Берка говорил, что чем умней человек, тем больше мелодий он слышит, но сам Берка был отсталым хасидом, и он слышал только, как поют души набожных евреев у него в синагоге. Если верить ему, то Моисей слышал, как поют души всех евреев на свете. Я, конечно, не знаю, сколько в этом простого опиума. Я вот только редко-редко слышу какой-нибудь короткий звук, и тогда я смеюсь от счастья, а потом снова начинается глухонемая жизнь. Интересно, есть ли человек, который слышит сразу все мелодии: и евреев, и этих великих британцев, и кошек, и сюртуков, и даже черствых камней? У такого умника, наверное, сердце переезжает из груди в голову — поближе к ушам, чтобы ему было удобнее слушать, потому что мозгами можно выдумать башню без проволоки, как в Париже, и там ловить различные слова, но настоящую мелодию нельзя словить в трубку. Ее ведь слышат только сердцем. Теперь вы видите, что я могу иногда говорить? Хорошо, что я еще не еду в вашу Америку! Там они умеют взять еврейский язык и сделать из него один нумерованный доллар с головой женатого президента.
Стояла тихая погода, и Лазик любовался цветущими берегами Португалии.
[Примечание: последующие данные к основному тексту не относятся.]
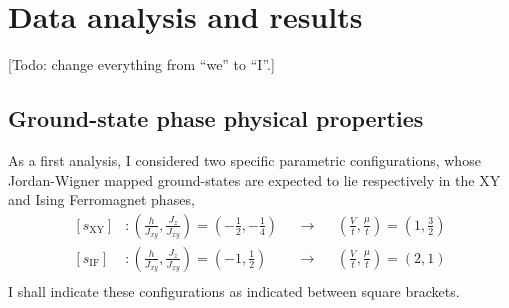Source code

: \clearpage
\section{Data analysis and results}

\todo
{\color{tabred}[Todo: change everything from ``we'' to ``I''.]}

\subsection{Ground-state phase physical properties}

As a first analysis, I considered two specific parametric configurations, whose Jordan-Wigner mapped ground-states are expected to lie respectively in the $\mathrm{XY}$ and Ising Ferromagnet phases,
\[
	\begin{aligned}
		[s_\mathrm{XY}] &\colon \left(
			\frac{h}{J_{xy}}, \frac{J_{z}}{J_{xy}}
		\right) = \left(
			-\frac{1}{2}, - \frac{1}{4}
		\right) &&\to &&\left(
			\frac{V}{t}, \frac{\mu}{t}
		\right) = \left(
			1, \frac{3}{2}
		\right) \\
		[s_\mathrm{IF}] &\colon \left(
			\frac{h}{J_{xy}}, \frac{J_{z}}{J_{xy}}
		\right) = \left(
			-1, \frac{1}{2}
		\right) &&\to &&\left(
			\frac{V}{t}, \frac{\mu}{t}
		\right) = \left(
			2, 1
		\right) \\
	\end{aligned}
\]
I shall indicate these configurations as indicated between square brackets.

{\color{tabred}}

\todo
— Что за предпоследняя красота! Вот я и увидел своими глазами выдуманный рай. Здесь, наверное, столько орхидей, что из них делают смешное сено, а на бананы здесь вообще никто не смотрит, как у нас на подсолнухи. Их грызут только самые несознательные португальцы. А дворцы! Вы видите эти дворцы? Но если подумать хорошенько, то это все-таки не рай. У меня в кармане портрет португальского бича. Я провез его через все испытания. Ну, дорогой бич, посмотри-ка на свою родину! Скорей всего этот бич сидит теперь на португальских занозах. Конечно, такое солнце — уже половина счастья, и оно для всех. Но кушать португальцы тоже хотят. Нельзя ведь весь день нюхать орхидеи. Вот и получается вместо Португалии просто-напросто Гомель. Вы что думаете, если глядеть на Гомель издали, это не красота? Можно выпустить тоже восторженные вздохи. Потому что издали виден крутой берег, и могучие деревья, и парк Паскевича со всеми драгоценными беседками. Счастье видно за сто верст, а горе нужно уметь разнюхать. Вот и все. Мы можем ехать дальше и даже неизвестно о чем мечтать; если этого бича выпустит наружу хорошенький гнев масс, на занозы посадят другого, потому что земля повсюду земля, она царапается, а человек сделан из одного теста: он или полномочный нахал с шведской гимнастикой, или зарезанный кролик. Нет, лучше уже глядеть на море, там, конечно, тоже рыбье несчастье, но там, по крайней мере, нет грохочущих слов.